If the supplier knows that the agency intends to be largely self-sufficient, which is a recommended best practice, the supplier will usually be more accommodating on maintenance costs. This contract term deals with ongoing maintenance, support fees and future product upgrades after the product is installed. Often, these terms are used interchangeably. Agencies should be wary of maintenance agreements that do not have a cap on increases in annual maintenance or subscription fees, meaning the supplier is free to charge any price in subsequent years. It is recommended that agencies insist on an inflation clause with a "cap" (a ceiling of the retail price index or CPI) in the contract that states the maximum maintenance fee increase that the supplier may charge the agency per year.) Software suppliers may attempt to begin maintenance fees upon delivery of the product. Typically, the purchase of a software package includes a warranty, which should include maintenance coverage during the warranty period. Be sure that the support start date coincides with the expiration date of the warranty.
The software supplier may look to provide product upgrades to the purchasing agency at an additional cost. The need for upgrades may vary by product. The agency should decide how upgrades will be provided and at what cost. A best practice recommendation is that maintenance support be treated as a separate contract. The purchase of software can be a one-time transaction while maintenance/support is considered an ongoing item with a defined start and end date. Separating the two contracts allows the agency the option to continue using the software even if it later decides to discontinue maintenance/support.

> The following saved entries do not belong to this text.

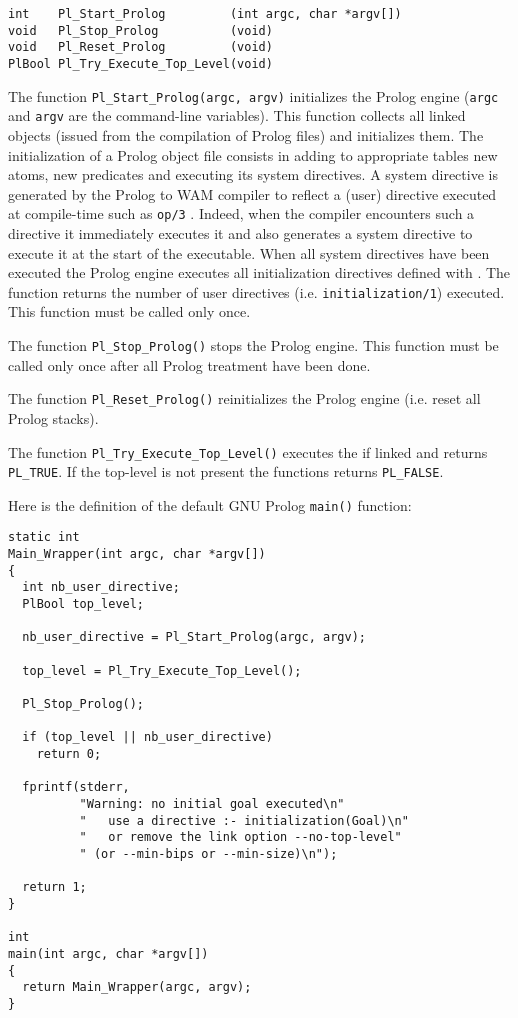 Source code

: \begin{Indentation}
\begin{verbatim}
int    Pl_Start_Prolog         (int argc, char *argv[])
void   Pl_Stop_Prolog          (void)
void   Pl_Reset_Prolog         (void)
PlBool Pl_Try_Execute_Top_Level(void)
\end{verbatim}
\end{Indentation}

The function \texttt{Pl\_Start\_Prolog(argc, argv)} initializes the Prolog
engine (\texttt{argc} and \texttt{argv} are the command-line variables). This
function collects all linked objects (issued from the compilation of Prolog
files) and initializes them. The initialization of a Prolog object file
consists in adding to appropriate tables new atoms, new predicates and
executing its system directives. A system directive is generated by the
Prolog to WAM compiler to reflect a (user) directive executed at compile-time
such as \texttt{op/3} . Indeed, when the compiler encounters such
a directive it immediately executes it and also generates a system directive
to execute it at the start of the executable.  When all system directives
have been executed the Prolog engine executes all initialization directives
defined with 
. The function returns the number of user
directives (i.e. \texttt{initialization/1}) executed. This function must be
called only once.

The function \texttt{Pl\_Stop\_Prolog()} stops the Prolog engine. This function
must be called only once after all Prolog treatment have been done.

The function \texttt{Pl\_Reset\_Prolog()} reinitializes the Prolog engine
(i.e. reset all Prolog stacks).

The function \texttt{Pl\_Try\_Execute\_Top\_Level()} executes the
 if linked  and returns
\texttt{PL\_TRUE}. If the top-level is not present the functions returns
\texttt{PL\_FALSE}.

Here is the definition of the default GNU Prolog \texttt{main()} function:

\begin{Indentation}
\begin{verbatim}
static int
Main_Wrapper(int argc, char *argv[])
{
  int nb_user_directive;
  PlBool top_level;

  nb_user_directive = Pl_Start_Prolog(argc, argv);

  top_level = Pl_Try_Execute_Top_Level();

  Pl_Stop_Prolog();

  if (top_level || nb_user_directive)
    return 0;

  fprintf(stderr,
          "Warning: no initial goal executed\n"
          "   use a directive :- initialization(Goal)\n"
          "   or remove the link option --no-top-level"
          " (or --min-bips or --min-size)\n");

  return 1;
}

int
main(int argc, char *argv[])
{
  return Main_Wrapper(argc, argv);
}
\end{verbatim}
\end{Indentation}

A software maintenance agreement should include remedies or equitable adjustments to maintenance fees for the agency by the supplier if the product does not perform as promised. Often, an agency will judge the supplier's performance to a problem based on response time, or the amount of time it takes the supplier to respond to the customer's call for help and to remedy the error. The maintenance agreement can be structured to charge the supplier for services that do not meet the pre-determined parameters concerning system up-time and downtime or other service level commitments.
The agreed-to terms of any software maintenance agreement should match the agency's business requirements and complexity of the project. Below is an example of suggested language to include in the agreement. The final terms, however, should not conflict with any of the solicitation's requirements (if applicable), or the agency's needs or budget, unless the agency has so negotiated with the supplier.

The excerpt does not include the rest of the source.